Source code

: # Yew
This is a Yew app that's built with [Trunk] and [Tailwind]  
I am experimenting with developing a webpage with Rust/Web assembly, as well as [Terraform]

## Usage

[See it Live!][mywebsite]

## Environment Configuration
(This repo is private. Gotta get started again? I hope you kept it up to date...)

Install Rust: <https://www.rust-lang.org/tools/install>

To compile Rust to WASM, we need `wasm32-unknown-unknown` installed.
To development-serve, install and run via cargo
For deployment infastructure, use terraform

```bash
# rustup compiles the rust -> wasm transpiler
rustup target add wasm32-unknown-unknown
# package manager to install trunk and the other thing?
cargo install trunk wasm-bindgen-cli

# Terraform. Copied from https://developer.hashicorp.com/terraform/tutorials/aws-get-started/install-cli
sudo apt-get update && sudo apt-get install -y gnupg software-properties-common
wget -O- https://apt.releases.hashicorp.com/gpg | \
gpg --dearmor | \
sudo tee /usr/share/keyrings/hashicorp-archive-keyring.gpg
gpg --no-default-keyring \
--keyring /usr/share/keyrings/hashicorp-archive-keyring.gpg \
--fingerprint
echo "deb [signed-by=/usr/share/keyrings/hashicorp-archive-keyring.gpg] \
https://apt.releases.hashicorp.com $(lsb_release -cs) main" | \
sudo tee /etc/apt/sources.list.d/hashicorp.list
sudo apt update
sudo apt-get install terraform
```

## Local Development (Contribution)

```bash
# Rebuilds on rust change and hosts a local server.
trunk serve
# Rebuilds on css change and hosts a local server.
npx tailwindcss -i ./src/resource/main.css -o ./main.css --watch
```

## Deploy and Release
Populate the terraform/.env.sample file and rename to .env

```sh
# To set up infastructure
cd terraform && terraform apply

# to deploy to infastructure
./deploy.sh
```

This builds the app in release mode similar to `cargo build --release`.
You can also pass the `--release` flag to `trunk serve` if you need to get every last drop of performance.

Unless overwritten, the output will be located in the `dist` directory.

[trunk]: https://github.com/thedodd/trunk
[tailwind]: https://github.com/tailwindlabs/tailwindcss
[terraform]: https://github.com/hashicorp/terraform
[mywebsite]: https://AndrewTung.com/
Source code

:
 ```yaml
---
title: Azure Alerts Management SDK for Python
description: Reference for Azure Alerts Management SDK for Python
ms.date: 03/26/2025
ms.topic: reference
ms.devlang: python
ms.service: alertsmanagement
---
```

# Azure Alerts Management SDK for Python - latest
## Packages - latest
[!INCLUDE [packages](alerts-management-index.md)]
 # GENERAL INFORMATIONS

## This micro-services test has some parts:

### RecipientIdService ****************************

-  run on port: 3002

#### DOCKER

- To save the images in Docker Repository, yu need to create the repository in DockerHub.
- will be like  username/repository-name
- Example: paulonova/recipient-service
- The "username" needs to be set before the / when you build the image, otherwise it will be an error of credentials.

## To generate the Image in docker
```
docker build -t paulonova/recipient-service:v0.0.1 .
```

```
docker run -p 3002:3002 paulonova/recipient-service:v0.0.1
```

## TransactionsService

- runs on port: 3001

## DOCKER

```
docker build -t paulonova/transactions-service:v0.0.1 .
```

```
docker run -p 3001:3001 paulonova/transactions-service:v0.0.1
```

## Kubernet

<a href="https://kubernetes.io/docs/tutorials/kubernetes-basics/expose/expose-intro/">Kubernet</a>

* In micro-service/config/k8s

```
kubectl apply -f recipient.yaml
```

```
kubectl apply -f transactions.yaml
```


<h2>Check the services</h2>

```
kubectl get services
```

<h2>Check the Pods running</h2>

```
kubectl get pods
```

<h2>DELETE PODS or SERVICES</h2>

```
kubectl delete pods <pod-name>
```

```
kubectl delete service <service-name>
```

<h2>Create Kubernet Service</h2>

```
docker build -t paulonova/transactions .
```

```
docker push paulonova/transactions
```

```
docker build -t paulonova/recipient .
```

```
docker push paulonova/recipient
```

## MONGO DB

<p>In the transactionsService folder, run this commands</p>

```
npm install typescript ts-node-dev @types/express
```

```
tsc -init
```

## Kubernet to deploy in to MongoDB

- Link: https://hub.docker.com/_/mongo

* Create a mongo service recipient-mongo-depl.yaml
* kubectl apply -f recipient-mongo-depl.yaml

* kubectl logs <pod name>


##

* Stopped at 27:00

=====

Problem requirements:
Retype all the material exactly, missing nothing.

Solution:
Source code

: # Yew
This is a Yew app that's built with [Trunk] and [Tailwind]  
I am experimenting with developing a webpage with Rust/Web assembly, as well as [Terraform]

## Usage

[See it Live!][mywebsite]

## Environment Configuration
(This repo is private. Gotta get started again? I hope you kept it up to date...)

Install Rust: <https://www.rust-lang.org/tools/install>

To compile Rust to WASM, we need `wasm32-unknown-unknown` installed.
To development-serve, install and run via cargo
For deployment infastructure, use terraform

```bash
# rustup compiles the rust -> wasm transpiler
rustup target add wasm32-unknown-unknown
# package manager to install trunk and the other thing?
cargo install trunk wasm-bindgen-cli

# Terraform. Copied from https://developer.hashicorp.com/terraform/tutorials/aws-get-started/install-cli
sudo apt-get update && sudo apt-get install -y gnupg software-properties-common
wget -O- https://apt.releases.hashicorp.com/gpg | \
gpg --dearmor | \
sudo tee /usr/share/keyrings/hashicorp-archive-keyring.gpg
gpg --no-default-keyring \
--keyring /usr/share/keyrings/hashicorp-archive-keyring.gpg \
--fingerprint
echo "deb [signed-by=/usr/share/keyrings/hashicorp-archive-keyring.gpg] \
https://apt.releases.hashicorp.com $(lsb_release -cs) main" | \
sudo tee /etc/apt/sources.list.d/hashicorp.list
sudo apt update
sudo apt-get install terraform
```

## Local Development (Contribution)

```bash
# Rebuilds on rust change and hosts a local server.
trunk serve
# Rebuilds on css change and hosts a local server.
npx tailwindcss -i ./src/resource/main.css -o ./main.css --watch
```

## Deploy and Release
Populate the terraform/.env.sample file and rename to .env

```sh
# To set up infastructure
cd terraform && terraform apply

# to deploy to infastructure
./deploy.sh
```

This builds the app in release mode similar to `cargo build --release`.
You can also pass the `--release` flag to `trunk serve` if you need to get every last drop of performance.

Unless overwritten, the output will be located in the `dist` directory.

[trunk]: https://github.com/thedodd/trunk
[tailwind]: https://github.com/tailwindlabs/tailwindcss
[terraform]: https://github.com/hashicorp/terraform
[mywebsite]: https://AndrewTung.com/
Source code

:
 ```yaml
---
title: Azure Alerts Management SDK for Python
description: Reference for Azure Alerts Management SDK for Python
ms.date: 03/26/2025
ms.topic: reference
ms.devlang: python
ms.service: alertsmanagement
---
```

# Azure Alerts Management SDK for Python - latest
## Packages - latest
[!INCLUDE [packages](alerts-management-index.md)]
 # GENERAL INFORMATIONS

## This micro-services test has some parts:

### RecipientIdService ****************************

-  run on port: 3002

#### DOCKER

- To save the images in Docker Repository, yu need to create the repository in DockerHub.
- will be like  username/repository-name
- Example: paulonova/recipient-service
- The "username" needs to be set before the / when you build the image, otherwise it will be an error of credentials.

## To generate the Image in docker
```
docker build -t paulonova/recipient-service:v0.0.1 .
```

```
docker run -p 3002:3002 paulonova/recipient-service:v0.0.1
```

## TransactionsService

- runs on port: 3001

## DOCKER

```
docker build -t paulonova/transactions-service:v0.0.1 .
```

```
docker run -p 3001:3001 paulonova/transactions-service:v0.0.1
```

## Kubernet

<a href="https://kubernetes.io/docs/tutorials/kubernetes-basics/expose/expose-intro/">Kubernet</a>

* In micro-service/config/k8s

```
kubectl apply -f recipient.yaml
```

```
kubectl apply -f transactions.yaml
```


<h2>Check the services</h2>

```
kubectl get services
```

<h2>Check the Pods running</h2>

```
kubectl get pods
```

<h2>DELETE PODS or SERVICES</h2>

```
kubectl delete pods <pod-name>
```

```
kubectl delete service <service-name>
```

<h2>Create Kubernet Service</h2>

```
docker build -t paulonova/transactions .
```

```
docker push paulonova/transactions
```

```
docker build -t paulonova/recipient .
```

```
docker push paulonova/recipient
```

## MONGO DB

<p>In the transactionsService folder, run this commands</p>

```
npm install typescript ts-node-dev @types/express
```

```
tsc -init
```

## Kubernet to deploy in to MongoDB

- Link: https://hub.docker.com/_/mongo

* Create a mongo service recipient-mongo-depl.yaml
* kubectl apply -f recipient-mongo-depl.yaml

* kubectl logs <pod name>


##

* Stopped at 27:00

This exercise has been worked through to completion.